I think we should preserve them when we load them and represent them as-is; but compare them with normalisation. Basically, what @layday said. :)

pradyunsg avatar Dec 17 '22 22:12 pradyunsg

I'm pretty sure a PR would be welcome (and, unless @brettcannon feels differently, likely merged subject to regular code reviews). :)

pradyunsg avatar Dec 17 '22 22:12 pradyunsg

I'm pretty sure a PR would be welcome (and, unless @brettcannon feels differently, likely merged subject to regular code reviews). :)

I was thinking about this today and I think there's a risk with the change, but one I think we an live with (i.e. I would be fine with a PR that changes the string representation to preserve the original string). Essentially it sucks when comparisons are non-obvious; the string you see will not be the string that comparisons are being made against. So we just need to be prepared to deal with that usability concern.

Hopefully as PEP 685 gets adopted this will become less of an issue.

brettcannon avatar Dec 20 '22 00:12 brettcannon

We could also add a method that gives you a normalised form of the requirement. Unlike versions, this isn’t defined directly by the PEPs but we have clearly defined semantics for this?

pradyunsg avatar Feb 13 '23 08:02 pradyunsg

but we have clearly defined semantics for this

Does this mean to normalise the name, extras, versions in specifiers? Maybe additionally sort the extras and specifiers?

uranusjr avatar Feb 13 '23 08:02 uranusjr

Yes, pretty much. Get the requirement into a string that can be compared with the same semantics as a requirement equality.

pradyunsg avatar Feb 13 '23 08:02 pradyunsg

Upon reading https://packaging.python.org/en/latest/specifications/core-metadata/#name:

For comparison purposes, the names should be normalized before comparing.

However,

>>> Requirement("A.B-C-D") == Requirement("A.B-C_D")
False

whereas

>>> pkg_resources.Requirement.parse("A.B-C-D") == pkg_resources.Requirement.parse("A.B-C_D")
True

Is this intended?

astrojuanlu avatar May 30 '23 08:05 astrojuanlu

Is this intended?

I think this issue is about trying to come with a good solution to this to rectify that kind of problem.

brettcannon avatar May 31 '23 20:05 brettcannon

I’d say preserving the original format for str() but normalising for hash() and == makes the most sense, similar to how case-preserving filesystems compare paths.
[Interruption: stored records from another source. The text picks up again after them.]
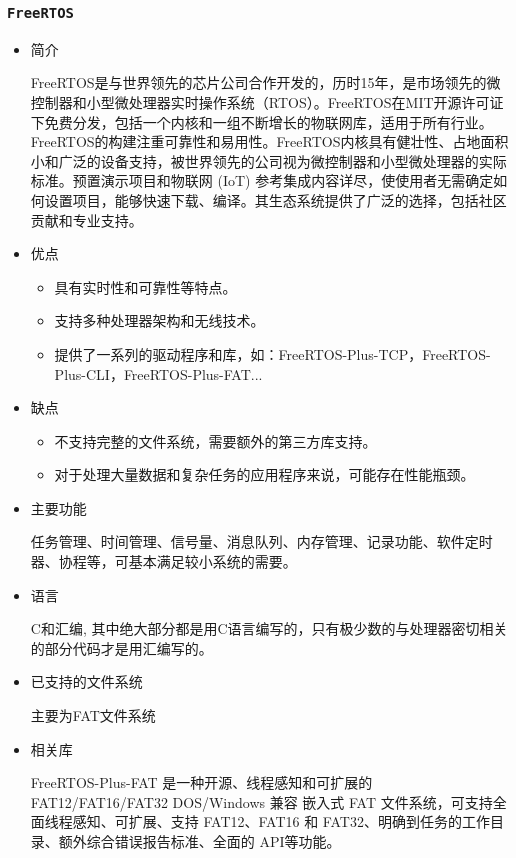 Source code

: \documentclass[UTF8,a4paper]{ctexart}
\begin{document}
\subsubsection{\texttt{FreeRTOS}}
\begin{itemize}
\item 简介

FreeRTOS是与世界领先的芯片公司合作开发的，历时15年，是市场领先的微控制器和小型微处理器实时操作系统（RTOS）。FreeRTOS在MIT开源许可证下免费分发，包括一个内核和一组不断增长的物联网库，适用于所有行业。FreeRTOS的构建注重可靠性和易用性。FreeRTOS内核具有健壮性、占地面积小和广泛的设备支持，被世界领先的公司视为微控制器和小型微处理器的实际标准。预置演示项目和物联网 (IoT) 参考集成内容详尽，使使用者无需确定如何设置项目，能够快速下载、编译。其生态系统提供了广泛的选择，包括社区贡献和专业支持。

\item 优点
\begin{itemize}
    \item 具有实时性和可靠性等特点。
    \item 支持多种处理器架构和无线技术。
    \item 提供了一系列的驱动程序和库，如：FreeRTOS-Plus-TCP，FreeRTOS-Plus-CLI，FreeRTOS-Plus-FAT...   
\end{itemize}
\item 缺点
\begin{itemize}
    \item 不支持完整的文件系统，需要额外的第三方库支持。
    \item 对于处理大量数据和复杂任务的应用程序来说，可能存在性能瓶颈。     
\end{itemize}
\item 主要功能

任务管理、时间管理、信号量、消息队列、内存管理、记录功能、软件定时器、协程等，可基本满足较小系统的需要。
\item 语言

C和汇编, 其中绝大部分都是用C语言编写的，只有极少数的与处理器密切相关的部分代码才是用汇编写的。
\item 已支持的文件系统

主要为FAT文件系统
\item 相关库

FreeRTOS-Plus-FAT 是一种开源、线程感知和可扩展的 FAT12/FAT16/FAT32 DOS/Windows 兼容 嵌入式 FAT 文件系统，可支持全面线程感知、可扩展、支持 FAT12、FAT16 和 FAT32、明确到任务的工作目录、额外综合错误报告标准、全面的 API等功能。
\end{itemize}
\end{document}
And it probably wouldn’t be too disruptive since I’m not sure it makes too much practice sense for non-normalised forms to compare differently.
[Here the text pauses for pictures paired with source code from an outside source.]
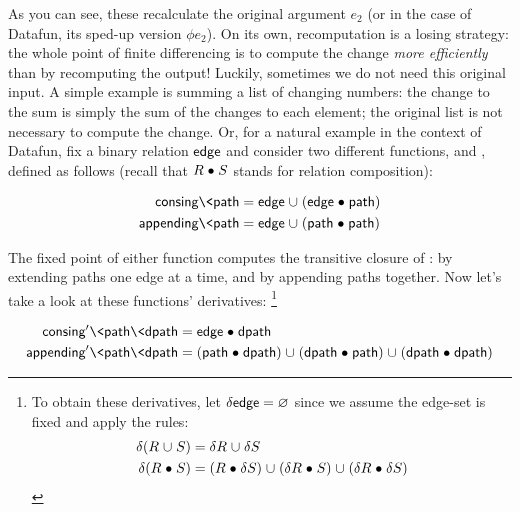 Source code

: \noindent
As you can see, these recalculate the original argument $e_2$ (or in the case of Datafun, its sped-up version $\phi e_2$).
%
%
On its own, recomputation is a losing strategy: the whole point of finite
differencing is to compute the change \emph{more efficiently} than by
recomputing the output!
%
Luckily, sometimes we do not need this original input.
%
A simple example is summing a list of changing numbers: the change to the sum is simply the sum of the changes to each element; the original list is not necessary to compute the change.
%
Or, for a natural example in the context of Datafun, fix a binary relation $\text{\sffamily edge}$ and consider two different functions,  and , defined as follows (recall that $R \mathrel{\bullet} S$ stands for relation composition):

\nopagebreak[2]
\begin{align*}
  \name{consing} \<\name{path}
  &= \name{edge} \cup (\name{edge} \relcomp \name{path})
  \\
  \name{appending} \<\name{path}
  &= \name{edge} \cup (\name{path} \relcomp \name{path})
\end{align*}

\noindent
The fixed point of either function computes the transitive closure of
:  by extending paths one edge at a time, and
 by appending paths together. Now let's take a look at these
functions' derivatives:%
%
\footnote{To obtain these derivatives, let $\delta \text{\sffamily edge} = \varnothing$
  since we assume the edge-set is fixed and apply the rules:
  \begin{align*}
  \delta(R \cup S) &= \delta R \cup \delta S
  \\
  \delta(R \relcomp S) &=
  (R \relcomp \delta S) \cup (\delta R \relcomp S) \cup (\delta R \relcomp \delta S)
  \end{align*}}

\begin{align*}
  \name{consing}' \<\name{path} \<\name{dpath}
  &= \name{edge} \relcomp \name{dpath}
  \\
  \name{appending}' \<\name{path} \<\name{dpath}
  &= (\name{path} \relcomp \name{dpath})
  \cup (\name{dpath} \relcomp \name{path})
  \cup (\name{dpath} \relcomp \name{dpath})
\end{align*}

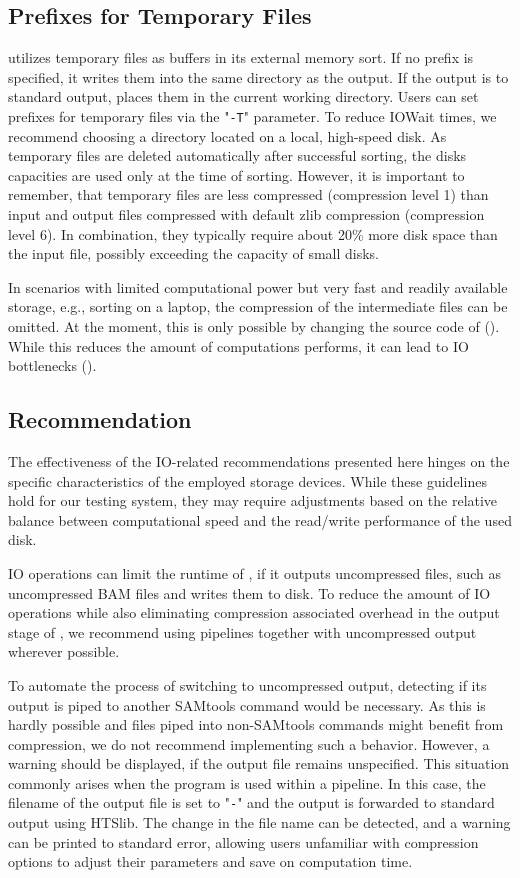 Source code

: \subsection{Prefixes for Temporary Files}
 \sort utilizes temporary files as buffers in its external memory sort. If no prefix is specified, it writes them into the same directory as the output. If the output is to standard output, \sort places them in the current working directory. Users can set prefixes for temporary files via the "\texttt{-T}" parameter. To reduce IOWait times, we recommend choosing a directory located on a local, high-speed disk. As temporary files are deleted automatically after successful sorting, the disks capacities are used only at the time of sorting. However, it is important to remember, that temporary files are less compressed (compression level 1) than input and output files compressed with default zlib compression (compression level 6). In combination, they typically require about 20\% more disk space than the input file, possibly exceeding the capacity of small disks.
 
 In scenarios with limited computational power but very fast and readily available storage, e.g., sorting on a laptop, the compression of the intermediate files can be omitted. At the moment, this is only possible by changing the source code of \sort (). While this reduces the amount of computations \sort performs, it can lead to IO bottlenecks ().

\subsection{Recommendation}
The effectiveness of the IO-related recommendations presented here hinges on the specific characteristics of the employed storage devices. While these guidelines hold for our testing system, they may require adjustments based on the relative balance between computational speed and the read/write performance of the used disk.  

IO operations can limit the runtime of \sort, if it outputs uncompressed files, such as uncompressed BAM files and writes them to disk.
To reduce the amount of IO operations while also eliminating compression associated overhead in the output stage of \sort, we recommend using pipelines together with uncompressed output wherever possible.

To automate the process of \sort switching to uncompressed output, detecting if its output is piped to another SAMtools command would be necessary. As this is hardly possible and files piped into non-SAMtools commands might benefit from compression, we do not recommend implementing such a behavior. However, a warning should be displayed, if the output file remains unspecified. This situation commonly arises when the program is used within a pipeline. In this case, the filename of the output file is set to "\texttt{-}" and the output is forwarded to standard output using HTSlib. The change in the file name can be detected, and a warning can be printed to standard error, allowing users unfamiliar with compression options to adjust their parameters and save on computation time.

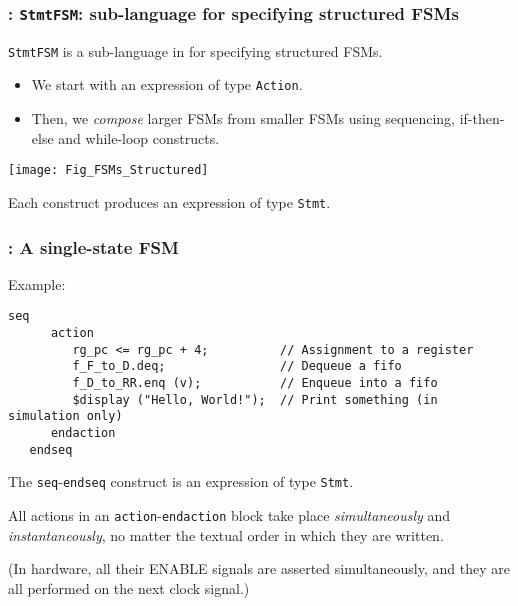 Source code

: 
\begin{frame}[fragile]
\frametitle{{\BSV}: {\tt StmtFSM}: sub-language for specifying structured FSMs}

\footnotesize

{\tt StmtFSM} is a sub-language in {\BSV} for specifying structured FSMs.
\begin{itemize}

 \item We start with an expression of type {\tt Action}.

 \item Then, we \emph{compose} larger FSMs from smaller FSMs using
       sequencing, if-then-else and while-loop constructs.

\end{itemize}

\vspace{2ex}

\begin{center}
\texttt{[image: Fig\_FSMs\_Structured]}
\end{center}

\vspace{2ex}

Each construct produces an expression of type {\tt Stmt}.

\end{frame}


\begin{frame}[fragile]
\frametitle{{\BSV}: A single-state FSM}

\footnotesize

Example:

\vspace{2ex}

\begin{Verbatim}[frame=single]
   seq
      action
         rg_pc <= rg_pc + 4;          // Assignment to a register
         f_F_to_D.deq;                // Dequeue a fifo
         f_D_to_RR.enq (v);           // Enqueue into a fifo
         $display ("Hello, World!");  // Print something (in simulation only)
      endaction
   endseq
\end{Verbatim}

\vspace{2ex}

The {\tt seq}-{\tt endseq} construct is an expression of type {\tt Stmt}.

\vspace{4ex}

All actions in an {\tt action}-{\tt endaction} block take
place \emph{simultaneously} and \emph{instantaneously}, no matter the
textual order in which they are written.

\vspace{1ex}

(In hardware, all their ENABLE signals are asserted simultaneously,
and they are all performed on the next clock signal.)

\end{frame}

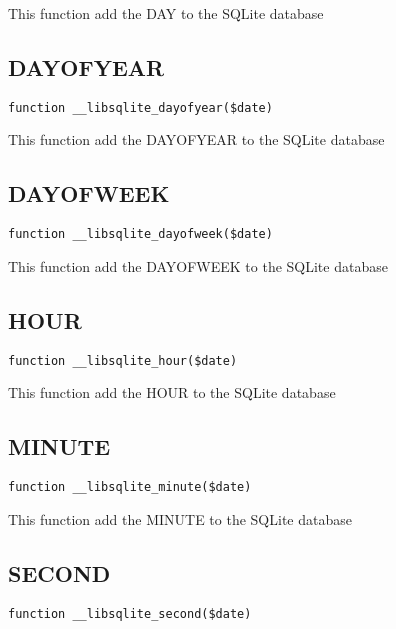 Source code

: \documentclass[a4paper]{book}
\begin{document}
This function add the DAY to the SQLite database

\hypertarget{toc304}{}
\subsection{DAYOFYEAR}

\begin{lstlisting}
function __libsqlite_dayofyear($date)
\end{lstlisting}

This function add the DAYOFYEAR to the SQLite database

\hypertarget{toc305}{}
\subsection{DAYOFWEEK}

\begin{lstlisting}
function __libsqlite_dayofweek($date)
\end{lstlisting}

This function add the DAYOFWEEK to the SQLite database

\hypertarget{toc306}{}
\subsection{HOUR}

\begin{lstlisting}
function __libsqlite_hour($date)
\end{lstlisting}

This function add the HOUR to the SQLite database

\hypertarget{toc307}{}
\subsection{MINUTE}

\begin{lstlisting}
function __libsqlite_minute($date)
\end{lstlisting}

This function add the MINUTE to the SQLite database

\hypertarget{toc308}{}
\subsection{SECOND}

\begin{lstlisting}
function __libsqlite_second($date)
\end{lstlisting}
\end{document}
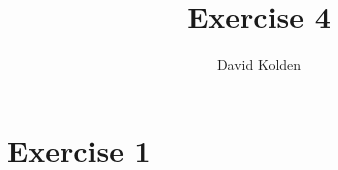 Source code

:\documentclass{article}
\title{Exercise 4}
\author{David Kolden}
\begin{document}
\maketitle
\section{Exercise 1}
\end{document}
uranusjr avatar Jun 01 '23 08:06 uranusjr

I'm personally happy with making equality handle the normalization and not care about the string representation. And if we construct a tuple for everything in the end then we can reuse that tuple for hashing.

brettcannon avatar Jun 01 '23 19:06 brettcannon

Opened a pull request https://github.com/pypa/packaging/pull/696 let me know what you think.

astrojuanlu avatar Jun 02 '23 11:06 astrojuanlu

IIUC #696 only canonicalises the name - shouldn't extras be canonicalised as well for comparison?

>>> Requirement('foo[foo_bar]') == Requirement('foo[foo-bar]')
False

The originally reported issue hasn't been addressed either - extra markers are canonicalised when the requirement is stringified but names aren't (nor are their extras):

>>> str(Requirement('scikit_learn; extra == "foo_bar"'))
'scikit_learn; extra == "foo-bar"'

Can we reopen this?

layday avatar Jul 07 '23 22:07 layday

@layday reopened.

brettcannon avatar Jul 07 '23 22:07 brettcannon